■ YOUR OBJECTIVE
Your answer should be the lines of the data below that contain "VASP".

■ AVAILABLE RECORDS
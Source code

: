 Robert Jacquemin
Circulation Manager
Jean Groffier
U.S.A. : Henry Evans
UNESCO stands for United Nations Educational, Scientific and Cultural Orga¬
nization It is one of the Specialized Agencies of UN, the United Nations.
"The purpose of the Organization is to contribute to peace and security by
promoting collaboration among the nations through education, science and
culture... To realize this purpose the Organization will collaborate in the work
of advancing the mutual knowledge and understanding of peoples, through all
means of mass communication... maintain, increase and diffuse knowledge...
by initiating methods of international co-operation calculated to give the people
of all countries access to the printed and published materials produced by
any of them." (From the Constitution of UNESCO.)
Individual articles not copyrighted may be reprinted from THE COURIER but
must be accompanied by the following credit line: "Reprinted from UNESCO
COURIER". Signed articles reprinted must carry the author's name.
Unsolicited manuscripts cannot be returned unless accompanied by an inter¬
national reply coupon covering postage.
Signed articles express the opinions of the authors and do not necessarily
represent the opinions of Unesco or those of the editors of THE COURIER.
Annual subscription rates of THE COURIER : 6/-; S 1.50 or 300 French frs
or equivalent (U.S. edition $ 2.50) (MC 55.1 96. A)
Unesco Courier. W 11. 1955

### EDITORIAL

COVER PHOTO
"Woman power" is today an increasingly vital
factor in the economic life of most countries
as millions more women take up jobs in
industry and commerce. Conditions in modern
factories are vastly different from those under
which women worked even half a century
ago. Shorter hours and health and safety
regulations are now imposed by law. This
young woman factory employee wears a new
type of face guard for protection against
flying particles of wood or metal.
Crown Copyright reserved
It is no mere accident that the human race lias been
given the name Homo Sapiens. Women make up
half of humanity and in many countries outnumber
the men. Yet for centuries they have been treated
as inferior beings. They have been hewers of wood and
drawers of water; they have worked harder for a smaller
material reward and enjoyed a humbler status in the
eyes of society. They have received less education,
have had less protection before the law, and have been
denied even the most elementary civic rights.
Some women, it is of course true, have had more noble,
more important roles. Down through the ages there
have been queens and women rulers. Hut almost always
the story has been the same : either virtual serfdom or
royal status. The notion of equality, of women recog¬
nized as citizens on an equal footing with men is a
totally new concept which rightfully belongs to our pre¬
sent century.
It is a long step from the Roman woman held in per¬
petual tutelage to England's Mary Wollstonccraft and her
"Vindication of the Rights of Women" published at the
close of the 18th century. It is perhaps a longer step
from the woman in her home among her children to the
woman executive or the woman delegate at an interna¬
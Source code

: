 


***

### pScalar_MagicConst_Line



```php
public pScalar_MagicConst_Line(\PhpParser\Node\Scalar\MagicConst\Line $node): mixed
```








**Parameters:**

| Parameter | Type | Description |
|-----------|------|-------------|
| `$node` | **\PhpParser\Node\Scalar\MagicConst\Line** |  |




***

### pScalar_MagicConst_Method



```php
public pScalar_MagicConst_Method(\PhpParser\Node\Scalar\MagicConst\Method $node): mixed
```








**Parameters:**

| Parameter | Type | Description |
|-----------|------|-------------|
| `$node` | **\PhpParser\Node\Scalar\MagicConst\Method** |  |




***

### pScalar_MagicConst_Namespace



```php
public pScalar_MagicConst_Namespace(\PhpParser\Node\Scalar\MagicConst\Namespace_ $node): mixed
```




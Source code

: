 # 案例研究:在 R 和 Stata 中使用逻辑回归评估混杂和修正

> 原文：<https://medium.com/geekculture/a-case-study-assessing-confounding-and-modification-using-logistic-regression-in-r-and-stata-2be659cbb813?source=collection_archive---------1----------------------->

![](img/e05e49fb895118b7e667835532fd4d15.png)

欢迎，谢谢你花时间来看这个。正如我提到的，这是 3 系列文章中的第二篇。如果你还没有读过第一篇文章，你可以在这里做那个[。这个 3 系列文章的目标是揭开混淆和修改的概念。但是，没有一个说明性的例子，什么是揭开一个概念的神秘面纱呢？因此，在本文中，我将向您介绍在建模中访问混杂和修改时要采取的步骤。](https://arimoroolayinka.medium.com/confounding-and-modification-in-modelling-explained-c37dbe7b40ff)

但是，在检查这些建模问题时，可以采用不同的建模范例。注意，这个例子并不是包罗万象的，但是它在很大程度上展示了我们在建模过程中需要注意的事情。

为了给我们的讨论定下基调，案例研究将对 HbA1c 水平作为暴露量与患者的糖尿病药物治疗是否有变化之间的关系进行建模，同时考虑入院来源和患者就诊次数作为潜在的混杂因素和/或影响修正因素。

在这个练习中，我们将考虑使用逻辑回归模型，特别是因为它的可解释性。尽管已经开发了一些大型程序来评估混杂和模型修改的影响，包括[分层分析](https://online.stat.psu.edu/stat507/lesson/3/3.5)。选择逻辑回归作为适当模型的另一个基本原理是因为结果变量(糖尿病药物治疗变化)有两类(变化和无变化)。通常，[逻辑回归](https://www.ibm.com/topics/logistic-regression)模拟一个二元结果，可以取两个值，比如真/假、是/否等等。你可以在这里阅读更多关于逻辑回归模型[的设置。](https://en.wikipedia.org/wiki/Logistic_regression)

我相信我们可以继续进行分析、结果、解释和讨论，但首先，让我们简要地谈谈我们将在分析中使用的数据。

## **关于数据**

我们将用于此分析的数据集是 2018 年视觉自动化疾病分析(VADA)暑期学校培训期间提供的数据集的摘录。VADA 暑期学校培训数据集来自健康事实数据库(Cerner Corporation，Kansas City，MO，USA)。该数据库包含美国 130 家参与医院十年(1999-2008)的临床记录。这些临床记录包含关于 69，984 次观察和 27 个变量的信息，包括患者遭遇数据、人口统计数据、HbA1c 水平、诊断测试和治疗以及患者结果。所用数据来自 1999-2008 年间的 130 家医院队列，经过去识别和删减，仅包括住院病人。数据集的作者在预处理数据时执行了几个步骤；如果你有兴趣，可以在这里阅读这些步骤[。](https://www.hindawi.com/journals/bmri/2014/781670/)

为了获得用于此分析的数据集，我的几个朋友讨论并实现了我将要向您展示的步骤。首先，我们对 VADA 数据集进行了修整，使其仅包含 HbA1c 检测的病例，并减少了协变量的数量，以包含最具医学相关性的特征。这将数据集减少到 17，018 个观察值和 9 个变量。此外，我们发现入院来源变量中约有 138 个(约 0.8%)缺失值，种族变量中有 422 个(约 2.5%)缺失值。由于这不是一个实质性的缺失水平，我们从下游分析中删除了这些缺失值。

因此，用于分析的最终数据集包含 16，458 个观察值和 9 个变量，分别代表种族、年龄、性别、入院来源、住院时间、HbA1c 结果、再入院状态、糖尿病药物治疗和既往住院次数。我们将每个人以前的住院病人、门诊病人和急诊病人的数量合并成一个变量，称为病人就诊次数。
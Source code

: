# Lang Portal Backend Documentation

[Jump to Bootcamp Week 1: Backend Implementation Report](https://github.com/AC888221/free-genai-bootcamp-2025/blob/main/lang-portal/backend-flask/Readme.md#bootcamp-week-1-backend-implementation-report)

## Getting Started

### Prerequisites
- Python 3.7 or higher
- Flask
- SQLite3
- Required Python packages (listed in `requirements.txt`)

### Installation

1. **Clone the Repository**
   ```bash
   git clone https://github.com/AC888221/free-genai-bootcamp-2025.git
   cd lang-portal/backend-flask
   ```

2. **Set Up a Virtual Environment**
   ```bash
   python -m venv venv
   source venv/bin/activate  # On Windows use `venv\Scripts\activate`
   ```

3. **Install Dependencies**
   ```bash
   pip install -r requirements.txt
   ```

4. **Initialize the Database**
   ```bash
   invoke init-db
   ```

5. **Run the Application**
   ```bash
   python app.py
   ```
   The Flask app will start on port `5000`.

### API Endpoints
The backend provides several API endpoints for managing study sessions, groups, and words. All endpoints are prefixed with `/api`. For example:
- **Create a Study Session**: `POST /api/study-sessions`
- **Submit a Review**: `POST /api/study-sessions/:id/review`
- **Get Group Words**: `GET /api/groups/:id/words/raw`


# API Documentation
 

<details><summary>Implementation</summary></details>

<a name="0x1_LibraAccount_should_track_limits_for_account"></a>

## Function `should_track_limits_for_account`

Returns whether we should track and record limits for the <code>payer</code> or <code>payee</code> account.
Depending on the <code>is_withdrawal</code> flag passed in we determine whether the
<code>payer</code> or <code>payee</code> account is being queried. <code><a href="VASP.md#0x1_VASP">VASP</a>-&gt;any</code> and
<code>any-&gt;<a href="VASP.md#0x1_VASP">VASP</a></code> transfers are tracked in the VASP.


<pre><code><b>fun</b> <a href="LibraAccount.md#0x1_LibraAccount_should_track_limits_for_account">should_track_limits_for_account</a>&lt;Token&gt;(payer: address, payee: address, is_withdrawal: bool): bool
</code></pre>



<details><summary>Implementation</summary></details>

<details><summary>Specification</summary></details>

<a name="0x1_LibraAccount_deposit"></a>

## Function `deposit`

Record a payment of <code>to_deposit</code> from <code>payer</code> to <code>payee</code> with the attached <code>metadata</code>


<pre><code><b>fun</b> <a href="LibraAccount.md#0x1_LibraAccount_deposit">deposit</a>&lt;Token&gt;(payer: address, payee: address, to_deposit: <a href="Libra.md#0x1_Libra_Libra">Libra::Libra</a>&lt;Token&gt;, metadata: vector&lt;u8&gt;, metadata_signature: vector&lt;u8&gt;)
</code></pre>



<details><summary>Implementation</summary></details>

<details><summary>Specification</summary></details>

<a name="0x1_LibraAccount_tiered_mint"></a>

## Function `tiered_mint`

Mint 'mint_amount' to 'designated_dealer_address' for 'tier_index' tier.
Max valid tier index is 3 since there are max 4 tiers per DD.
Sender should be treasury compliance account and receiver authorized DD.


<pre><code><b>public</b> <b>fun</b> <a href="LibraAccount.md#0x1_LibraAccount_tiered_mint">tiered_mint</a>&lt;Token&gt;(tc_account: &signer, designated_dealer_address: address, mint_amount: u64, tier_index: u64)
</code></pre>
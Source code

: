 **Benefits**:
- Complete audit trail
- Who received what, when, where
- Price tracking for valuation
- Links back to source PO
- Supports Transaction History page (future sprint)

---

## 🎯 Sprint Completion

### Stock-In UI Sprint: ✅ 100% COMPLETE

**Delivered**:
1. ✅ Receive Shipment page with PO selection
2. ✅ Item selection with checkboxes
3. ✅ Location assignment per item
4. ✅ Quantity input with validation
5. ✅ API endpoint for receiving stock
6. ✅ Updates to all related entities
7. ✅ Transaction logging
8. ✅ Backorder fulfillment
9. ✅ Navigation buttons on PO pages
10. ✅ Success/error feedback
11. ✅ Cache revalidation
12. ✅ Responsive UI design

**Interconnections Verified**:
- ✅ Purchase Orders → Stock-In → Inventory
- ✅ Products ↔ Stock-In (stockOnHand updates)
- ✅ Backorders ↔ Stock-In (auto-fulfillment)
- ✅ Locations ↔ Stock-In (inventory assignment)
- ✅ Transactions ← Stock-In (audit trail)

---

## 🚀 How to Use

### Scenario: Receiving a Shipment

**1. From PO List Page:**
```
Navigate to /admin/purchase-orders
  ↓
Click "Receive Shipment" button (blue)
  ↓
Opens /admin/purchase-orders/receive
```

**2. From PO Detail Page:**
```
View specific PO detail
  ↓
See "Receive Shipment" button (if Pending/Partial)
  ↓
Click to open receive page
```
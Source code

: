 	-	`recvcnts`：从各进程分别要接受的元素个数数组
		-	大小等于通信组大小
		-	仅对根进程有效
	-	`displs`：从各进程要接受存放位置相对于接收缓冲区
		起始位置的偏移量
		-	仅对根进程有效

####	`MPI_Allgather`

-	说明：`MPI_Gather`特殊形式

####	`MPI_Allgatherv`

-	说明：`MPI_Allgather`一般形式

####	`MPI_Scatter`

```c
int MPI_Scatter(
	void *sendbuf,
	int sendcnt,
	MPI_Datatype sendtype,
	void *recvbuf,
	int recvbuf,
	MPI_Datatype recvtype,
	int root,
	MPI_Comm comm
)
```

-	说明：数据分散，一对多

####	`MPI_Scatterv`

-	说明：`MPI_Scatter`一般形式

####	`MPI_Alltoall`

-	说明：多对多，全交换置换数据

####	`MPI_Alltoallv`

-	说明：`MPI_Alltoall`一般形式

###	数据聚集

■ EXERCISE OUTPUT
<code>payer</code> or <code>payee</code> account is being queried. <code><a href="VASP.md#0x1_VASP">VASP</a>-&gt;any</code> and
<code>any-&gt;<a href="VASP.md#0x1_VASP">VASP</a></code> transfers are tracked in the VASP.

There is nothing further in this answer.